Auch wenn es sich an diesem Morgen im Oktober 2020 lediglich um eine gemeinsame Übung der Bundespolizei mit dem Bundesamt für Seeschifffahrt und Hydrographie im Rahmen einer maritimen Gefahrenabwehr handelt – für den Ernstfall eines durch bewaffnete Terroristen verübten Anschlags auf See müssen die Beamten der Bundespolizei vorbereitet sein.1
An der Seegrenze von Nord- und Ostsee sorgt die Bundespolizei für den grenzpolizeilichen Schutz des deutschen Staatsgebiets.2 Neben dieser maritimen Komponente ist die dem Bundesinnenministerium nachgeordnete Behörde unter anderem zuständig für die Luftsicherheit, übernimmt grenz- und bahnpolizeiliche Aufgaben, verfügt über eine Bereitschaftspolizei und sogt für den Schutz von Verfassungsorganen wie dem Bundeskanzleramt.3
Mit den Polizeibehörden der Länder steht sie in einem engen Austausch. Selbst im Ausland kommt die Bundespolizei zum Einsatz. Derzeit sind 41.000 Polizeivollzugsbeamte und mehrere tausend zivile Beschäftige für die Bundespolizei tätig.4
In Zeiten, in denen die Bedrohungslage in Deutschland durch Terrorismus und andere Bedrohungen der inneren Sicherheit weiter zunimmt, gewinnt ihr Dienst an Bedeutung. Im Jahr 2020 traf die damalige Bundesregierung die Entscheidung 900 weitere Anwärterinnen und Anwärter einzustellen und auszubilden, die Hälfte davon stationiert in Hessen. Dadurch soll der Bundespolizei mehr Präsenz sowie regionale Verwurzelung geschaffen werden und durch neu zu errichtende Ausbildungszentren gleichzeitig dem Defizit an Unterkunftsplätzen im Liegenschaftsbereich der Bundespolizei entgegengewirkt werden. Als Ausbildungsbeginn war September 2021 vorgesehen; als Ausbildungsort dient der ehemalige Bundeswehrstandort Alheimer Kaserne in Rotenburg an der Fulda.5 Die Bundeswehr ist dort 2015 ausgezogen.6 Zwischenzeitlich als Hessische Erstaufnahme-Einrichtung genutzt, steht die Liegenschaft aktuell im Eigentum der Bundesanstalt für Immobilienaufgaben (BImA). Eine unmittelbare Inbetriebnahme zu Ausbildungszwecken war ausgeschlossen. Und so verwandelte sich die verwaiste Liegenschaft im Frühjahr 2020 kurzfristig in ein umfangreiches Bauprojekt.

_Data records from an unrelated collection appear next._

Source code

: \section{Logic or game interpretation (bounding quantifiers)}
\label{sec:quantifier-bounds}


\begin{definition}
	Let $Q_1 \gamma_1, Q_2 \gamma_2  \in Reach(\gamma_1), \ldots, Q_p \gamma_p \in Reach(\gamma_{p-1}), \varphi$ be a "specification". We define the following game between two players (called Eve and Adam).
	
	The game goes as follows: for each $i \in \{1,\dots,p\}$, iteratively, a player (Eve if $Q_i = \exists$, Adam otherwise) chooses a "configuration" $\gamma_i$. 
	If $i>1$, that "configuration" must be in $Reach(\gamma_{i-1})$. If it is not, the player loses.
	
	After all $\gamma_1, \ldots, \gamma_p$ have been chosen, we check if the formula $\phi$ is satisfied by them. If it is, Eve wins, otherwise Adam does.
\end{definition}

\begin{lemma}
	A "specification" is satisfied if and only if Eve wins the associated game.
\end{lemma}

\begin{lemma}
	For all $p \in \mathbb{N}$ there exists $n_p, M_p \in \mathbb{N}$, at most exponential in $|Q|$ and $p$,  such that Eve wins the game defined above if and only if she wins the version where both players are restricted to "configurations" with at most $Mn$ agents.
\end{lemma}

„Dieses Projekt war von Anfang an etwas ganz Besonderes für uns“, sagt Markus Offermann. Offermann leitet als Finanzpräsident seit 2018 die Bauabteilung der Oberfinanzdirektion Frankfurt am Main (OFD), die basierend auf der geltenden Bundesbau-Vereinbarung Hessen die Fachaufsicht für Bundesbaumaßnahmen in Hessen wahrnimmt.